··· Extracted records

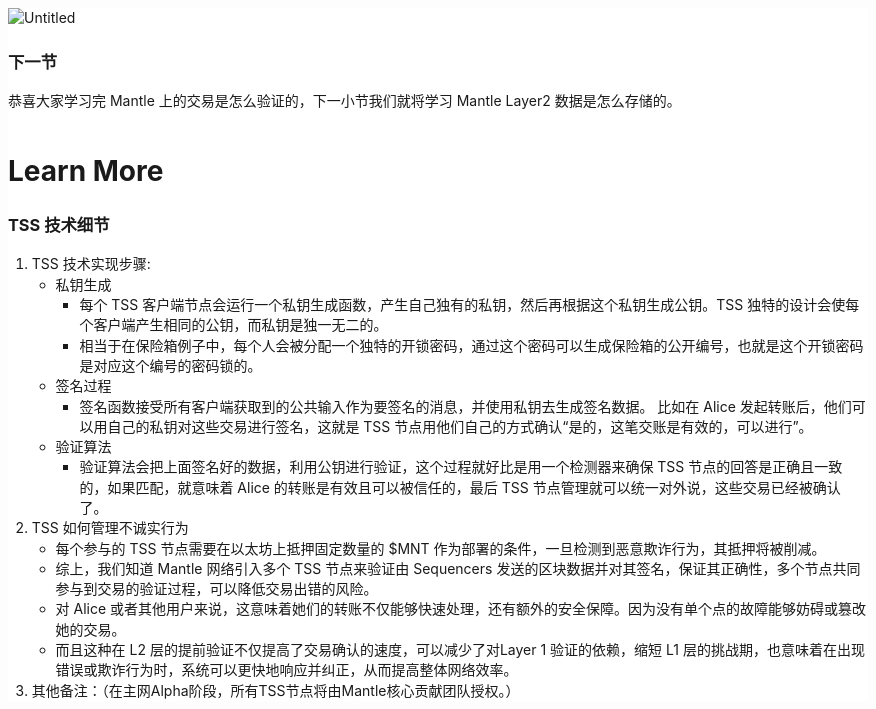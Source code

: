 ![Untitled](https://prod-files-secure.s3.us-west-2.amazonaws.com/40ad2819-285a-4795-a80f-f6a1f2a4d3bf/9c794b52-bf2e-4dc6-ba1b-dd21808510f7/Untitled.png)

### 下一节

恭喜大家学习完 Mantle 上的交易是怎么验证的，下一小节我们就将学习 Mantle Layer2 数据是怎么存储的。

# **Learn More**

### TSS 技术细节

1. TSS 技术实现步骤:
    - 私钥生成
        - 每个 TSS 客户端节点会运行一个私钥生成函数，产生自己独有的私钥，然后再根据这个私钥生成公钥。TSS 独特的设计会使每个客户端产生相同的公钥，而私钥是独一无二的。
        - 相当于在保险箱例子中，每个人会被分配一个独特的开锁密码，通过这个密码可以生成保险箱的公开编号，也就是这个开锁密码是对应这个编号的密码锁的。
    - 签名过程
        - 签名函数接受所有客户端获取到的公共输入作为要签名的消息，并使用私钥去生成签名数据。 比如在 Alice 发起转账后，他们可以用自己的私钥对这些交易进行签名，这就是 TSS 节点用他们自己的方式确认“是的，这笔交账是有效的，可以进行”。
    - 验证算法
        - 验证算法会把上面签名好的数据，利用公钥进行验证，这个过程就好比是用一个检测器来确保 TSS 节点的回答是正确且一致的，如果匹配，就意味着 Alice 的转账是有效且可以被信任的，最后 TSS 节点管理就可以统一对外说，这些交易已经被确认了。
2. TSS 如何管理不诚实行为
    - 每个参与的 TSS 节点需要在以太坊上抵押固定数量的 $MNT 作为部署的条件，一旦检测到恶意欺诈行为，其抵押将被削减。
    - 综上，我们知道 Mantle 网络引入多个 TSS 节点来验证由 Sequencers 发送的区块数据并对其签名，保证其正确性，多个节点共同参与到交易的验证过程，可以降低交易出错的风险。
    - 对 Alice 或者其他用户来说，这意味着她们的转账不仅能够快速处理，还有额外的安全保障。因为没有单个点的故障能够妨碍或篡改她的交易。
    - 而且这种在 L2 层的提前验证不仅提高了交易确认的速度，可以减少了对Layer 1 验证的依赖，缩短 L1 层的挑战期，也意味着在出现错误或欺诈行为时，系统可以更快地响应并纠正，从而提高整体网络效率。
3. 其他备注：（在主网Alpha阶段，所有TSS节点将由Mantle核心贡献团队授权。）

······
··· Extracted records

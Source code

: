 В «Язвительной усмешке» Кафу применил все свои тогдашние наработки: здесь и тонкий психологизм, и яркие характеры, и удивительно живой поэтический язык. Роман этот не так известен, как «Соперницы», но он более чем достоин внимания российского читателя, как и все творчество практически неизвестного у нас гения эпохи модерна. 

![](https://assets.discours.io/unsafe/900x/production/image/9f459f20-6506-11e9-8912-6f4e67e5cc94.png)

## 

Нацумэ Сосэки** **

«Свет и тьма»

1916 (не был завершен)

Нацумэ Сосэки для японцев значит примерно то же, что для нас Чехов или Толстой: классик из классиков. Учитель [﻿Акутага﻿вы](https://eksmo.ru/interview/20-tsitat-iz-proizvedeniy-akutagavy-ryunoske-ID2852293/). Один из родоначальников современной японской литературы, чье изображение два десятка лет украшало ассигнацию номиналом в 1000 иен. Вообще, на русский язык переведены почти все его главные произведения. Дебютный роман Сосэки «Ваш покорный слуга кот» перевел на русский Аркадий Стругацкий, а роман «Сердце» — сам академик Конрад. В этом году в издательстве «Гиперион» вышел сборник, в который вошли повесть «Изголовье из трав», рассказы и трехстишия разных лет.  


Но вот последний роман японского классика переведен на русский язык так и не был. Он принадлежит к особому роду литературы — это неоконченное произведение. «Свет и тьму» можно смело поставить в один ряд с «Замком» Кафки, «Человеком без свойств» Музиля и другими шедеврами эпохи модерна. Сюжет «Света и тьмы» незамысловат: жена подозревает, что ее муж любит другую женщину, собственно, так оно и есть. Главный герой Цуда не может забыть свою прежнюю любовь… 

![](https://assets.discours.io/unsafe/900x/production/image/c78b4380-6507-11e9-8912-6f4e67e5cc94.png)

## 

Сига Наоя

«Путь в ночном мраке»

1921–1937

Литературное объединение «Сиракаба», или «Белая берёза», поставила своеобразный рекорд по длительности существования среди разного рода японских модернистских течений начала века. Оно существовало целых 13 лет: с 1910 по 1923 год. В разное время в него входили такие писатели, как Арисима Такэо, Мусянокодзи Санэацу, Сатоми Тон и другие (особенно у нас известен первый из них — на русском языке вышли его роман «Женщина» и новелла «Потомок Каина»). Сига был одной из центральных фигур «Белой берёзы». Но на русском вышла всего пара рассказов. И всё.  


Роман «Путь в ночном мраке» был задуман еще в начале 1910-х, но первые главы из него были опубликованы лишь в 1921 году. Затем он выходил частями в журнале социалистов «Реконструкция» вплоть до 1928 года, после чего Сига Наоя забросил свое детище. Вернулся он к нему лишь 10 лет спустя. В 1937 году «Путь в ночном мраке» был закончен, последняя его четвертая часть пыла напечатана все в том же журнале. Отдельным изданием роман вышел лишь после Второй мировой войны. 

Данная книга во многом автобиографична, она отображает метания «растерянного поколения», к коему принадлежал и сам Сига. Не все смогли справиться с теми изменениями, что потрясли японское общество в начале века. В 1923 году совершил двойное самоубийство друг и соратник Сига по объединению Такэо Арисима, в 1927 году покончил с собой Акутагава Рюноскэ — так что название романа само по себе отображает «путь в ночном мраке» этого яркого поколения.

······
··· Extracted records

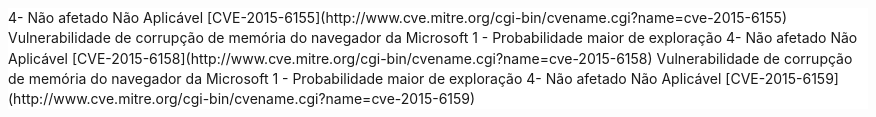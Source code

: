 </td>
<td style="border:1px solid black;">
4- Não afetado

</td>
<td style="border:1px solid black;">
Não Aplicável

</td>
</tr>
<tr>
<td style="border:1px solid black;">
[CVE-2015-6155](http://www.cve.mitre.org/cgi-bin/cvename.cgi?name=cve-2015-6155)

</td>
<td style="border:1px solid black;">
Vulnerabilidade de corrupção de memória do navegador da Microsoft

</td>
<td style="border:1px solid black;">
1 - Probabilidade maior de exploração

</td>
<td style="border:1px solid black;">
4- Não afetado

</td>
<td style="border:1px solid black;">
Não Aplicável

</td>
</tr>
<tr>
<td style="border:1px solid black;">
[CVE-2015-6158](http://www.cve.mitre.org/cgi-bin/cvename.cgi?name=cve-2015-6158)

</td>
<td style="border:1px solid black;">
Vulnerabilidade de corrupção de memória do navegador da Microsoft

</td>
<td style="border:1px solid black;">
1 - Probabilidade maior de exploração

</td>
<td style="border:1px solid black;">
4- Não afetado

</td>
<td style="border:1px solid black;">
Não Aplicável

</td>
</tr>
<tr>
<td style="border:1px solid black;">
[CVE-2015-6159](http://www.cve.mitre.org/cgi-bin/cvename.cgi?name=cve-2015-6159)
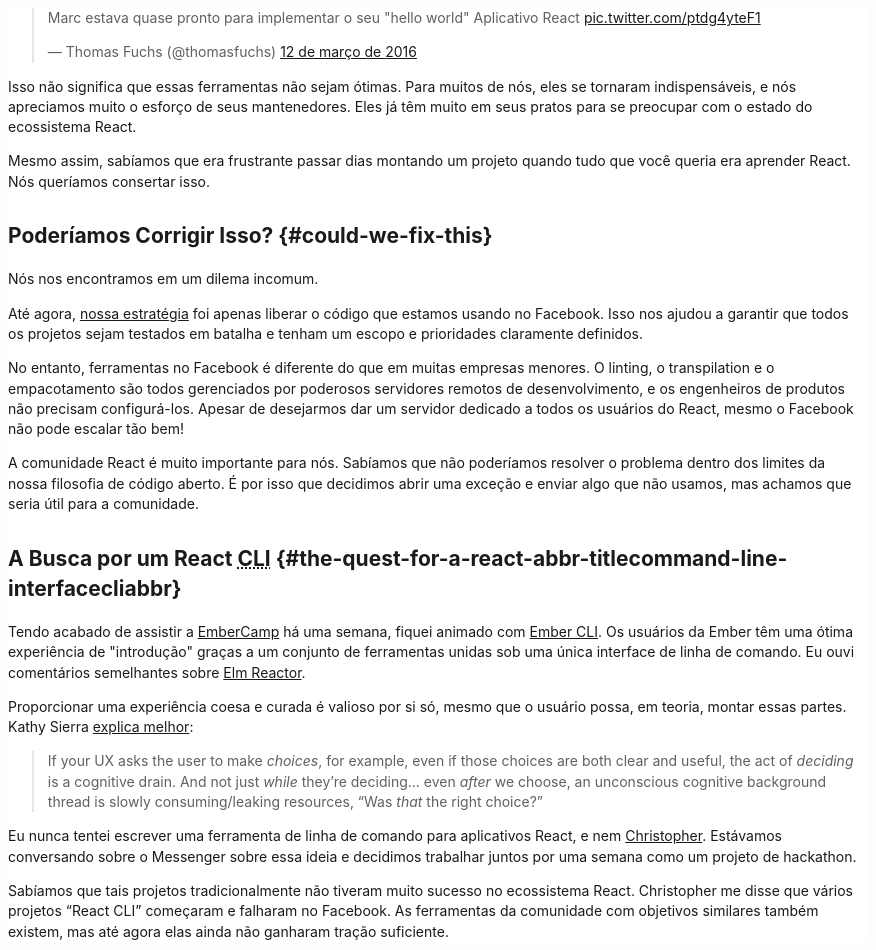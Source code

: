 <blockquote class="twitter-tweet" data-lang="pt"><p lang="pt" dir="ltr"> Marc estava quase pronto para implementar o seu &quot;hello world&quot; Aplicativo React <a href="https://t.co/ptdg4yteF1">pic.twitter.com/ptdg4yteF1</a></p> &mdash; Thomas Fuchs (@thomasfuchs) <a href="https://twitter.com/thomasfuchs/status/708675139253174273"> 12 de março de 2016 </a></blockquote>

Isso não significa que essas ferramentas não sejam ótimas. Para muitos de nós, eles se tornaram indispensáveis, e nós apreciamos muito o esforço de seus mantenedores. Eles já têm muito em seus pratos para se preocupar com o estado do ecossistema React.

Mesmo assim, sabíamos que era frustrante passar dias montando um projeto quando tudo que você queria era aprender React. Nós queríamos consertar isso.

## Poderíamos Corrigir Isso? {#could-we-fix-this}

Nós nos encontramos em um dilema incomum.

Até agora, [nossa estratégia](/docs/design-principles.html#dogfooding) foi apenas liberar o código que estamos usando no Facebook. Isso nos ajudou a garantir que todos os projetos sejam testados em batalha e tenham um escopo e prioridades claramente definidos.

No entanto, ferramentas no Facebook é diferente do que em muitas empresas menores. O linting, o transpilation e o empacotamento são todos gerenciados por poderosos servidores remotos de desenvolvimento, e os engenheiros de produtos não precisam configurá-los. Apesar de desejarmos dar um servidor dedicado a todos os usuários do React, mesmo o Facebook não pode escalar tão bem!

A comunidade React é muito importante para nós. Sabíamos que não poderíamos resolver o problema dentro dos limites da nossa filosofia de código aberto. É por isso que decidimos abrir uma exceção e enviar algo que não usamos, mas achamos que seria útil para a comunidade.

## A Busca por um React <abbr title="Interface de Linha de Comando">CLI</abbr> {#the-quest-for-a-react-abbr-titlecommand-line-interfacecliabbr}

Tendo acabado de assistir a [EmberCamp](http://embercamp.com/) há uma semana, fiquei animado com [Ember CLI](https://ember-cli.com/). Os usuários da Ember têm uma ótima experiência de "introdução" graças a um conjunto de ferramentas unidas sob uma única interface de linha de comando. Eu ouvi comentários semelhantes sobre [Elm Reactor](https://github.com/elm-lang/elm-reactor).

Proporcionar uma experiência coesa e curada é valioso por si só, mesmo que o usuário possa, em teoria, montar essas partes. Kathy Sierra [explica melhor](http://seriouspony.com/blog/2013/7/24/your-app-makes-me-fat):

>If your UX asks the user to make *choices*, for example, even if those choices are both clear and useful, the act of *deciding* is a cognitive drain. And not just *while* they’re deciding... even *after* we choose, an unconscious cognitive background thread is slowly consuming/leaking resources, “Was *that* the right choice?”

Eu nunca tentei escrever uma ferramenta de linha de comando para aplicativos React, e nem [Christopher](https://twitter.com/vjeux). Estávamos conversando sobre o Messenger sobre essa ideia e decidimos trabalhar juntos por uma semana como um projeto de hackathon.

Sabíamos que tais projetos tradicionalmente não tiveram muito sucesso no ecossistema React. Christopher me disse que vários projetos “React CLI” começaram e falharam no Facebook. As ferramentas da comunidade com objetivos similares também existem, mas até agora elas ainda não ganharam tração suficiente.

······

◆ Exercise description ◆
From the data above, count the lines where "image" occurs and give that figure and nothing else.

◆ Your response ◆
2